If you do fall behind on your progress toward the achievement of your goal, get back to work as soon as you can. Then, do whatever you can to catch up. Make sure that you don’t let setbacks derail you from your objective of achieving your goal.
10. Find a Way to Hold Yourself Accountable.
Accountability is making a public commitment, and then accepting responsibility for doing what is necessary in order to achieve that obligation.
As I indicated at the top of this blog post, during the first week of January of this year I announced on this blog that I was going to read “War and Peace” this year. In addition, I am now honestly reporting that I am up-to date on that commitment.
A great strategy for keeping yourself accountable is to work on your goal with others. I’m following along with Brian E. Denton who is writing a brief reflection of each chapter of “War and Peace” every day of this year on Medium.
Most days I leave a comment on Brian’s posts, and a lot of the time Brian responds to my comments. I also read comments left by others who are also working on this goal. This makes me feel like I’m part of a community that’s reading “War and Peace”, which helps me with my accountability.

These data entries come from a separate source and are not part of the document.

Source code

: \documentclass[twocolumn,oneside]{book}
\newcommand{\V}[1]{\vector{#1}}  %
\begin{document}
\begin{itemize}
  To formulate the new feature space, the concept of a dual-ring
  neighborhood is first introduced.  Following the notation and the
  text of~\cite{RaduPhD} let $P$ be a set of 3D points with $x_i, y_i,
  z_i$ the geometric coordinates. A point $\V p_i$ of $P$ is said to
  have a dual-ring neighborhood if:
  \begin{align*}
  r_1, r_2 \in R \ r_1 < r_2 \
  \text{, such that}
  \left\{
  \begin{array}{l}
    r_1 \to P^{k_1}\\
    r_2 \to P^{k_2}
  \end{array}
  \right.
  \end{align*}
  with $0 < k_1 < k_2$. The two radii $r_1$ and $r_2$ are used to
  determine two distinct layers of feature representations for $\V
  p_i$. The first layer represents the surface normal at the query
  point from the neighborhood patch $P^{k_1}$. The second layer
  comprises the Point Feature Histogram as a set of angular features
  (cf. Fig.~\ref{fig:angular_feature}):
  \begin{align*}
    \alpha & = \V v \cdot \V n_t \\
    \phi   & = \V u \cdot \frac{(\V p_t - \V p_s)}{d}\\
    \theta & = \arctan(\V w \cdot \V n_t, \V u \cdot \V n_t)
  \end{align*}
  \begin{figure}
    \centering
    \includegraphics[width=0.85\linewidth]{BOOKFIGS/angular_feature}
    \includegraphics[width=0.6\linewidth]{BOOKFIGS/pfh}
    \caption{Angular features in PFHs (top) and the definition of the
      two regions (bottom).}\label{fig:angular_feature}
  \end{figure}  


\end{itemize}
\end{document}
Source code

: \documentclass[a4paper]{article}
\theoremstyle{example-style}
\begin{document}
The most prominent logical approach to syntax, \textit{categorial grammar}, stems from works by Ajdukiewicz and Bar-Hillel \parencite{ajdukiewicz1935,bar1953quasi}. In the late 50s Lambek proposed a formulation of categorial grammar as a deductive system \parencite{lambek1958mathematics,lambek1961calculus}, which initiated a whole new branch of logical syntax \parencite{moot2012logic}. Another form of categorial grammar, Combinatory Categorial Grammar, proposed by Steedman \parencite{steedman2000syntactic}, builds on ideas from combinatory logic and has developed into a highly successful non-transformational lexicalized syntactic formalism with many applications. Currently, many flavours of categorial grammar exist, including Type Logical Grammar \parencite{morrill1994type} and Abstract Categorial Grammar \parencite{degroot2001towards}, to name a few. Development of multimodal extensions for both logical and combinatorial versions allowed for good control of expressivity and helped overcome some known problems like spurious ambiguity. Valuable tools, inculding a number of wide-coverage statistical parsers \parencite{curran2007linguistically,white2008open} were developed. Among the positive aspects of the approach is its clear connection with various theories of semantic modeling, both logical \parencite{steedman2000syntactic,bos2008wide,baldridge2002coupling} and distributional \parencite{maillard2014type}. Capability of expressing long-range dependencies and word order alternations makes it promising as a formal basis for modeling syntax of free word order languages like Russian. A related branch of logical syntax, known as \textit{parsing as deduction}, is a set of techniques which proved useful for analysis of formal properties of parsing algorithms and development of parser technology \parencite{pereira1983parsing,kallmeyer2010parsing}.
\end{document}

On the subject of accountability, I wrote on this blog that Iwould finish an eBook on how to learn faster by December 31st of 2016. I did write the eBook, but I’m now applying the process that I developed in said eBook to learn new skills so that I can offer proof that it does, indeed, work.
Today it’s March 12th and I’m happy to say that I’m on track with my goal of reading “War and Peace” this year. If you need some help achieving your goals, use the ten step process explained above. Live your best life by getting really good at goal achievement.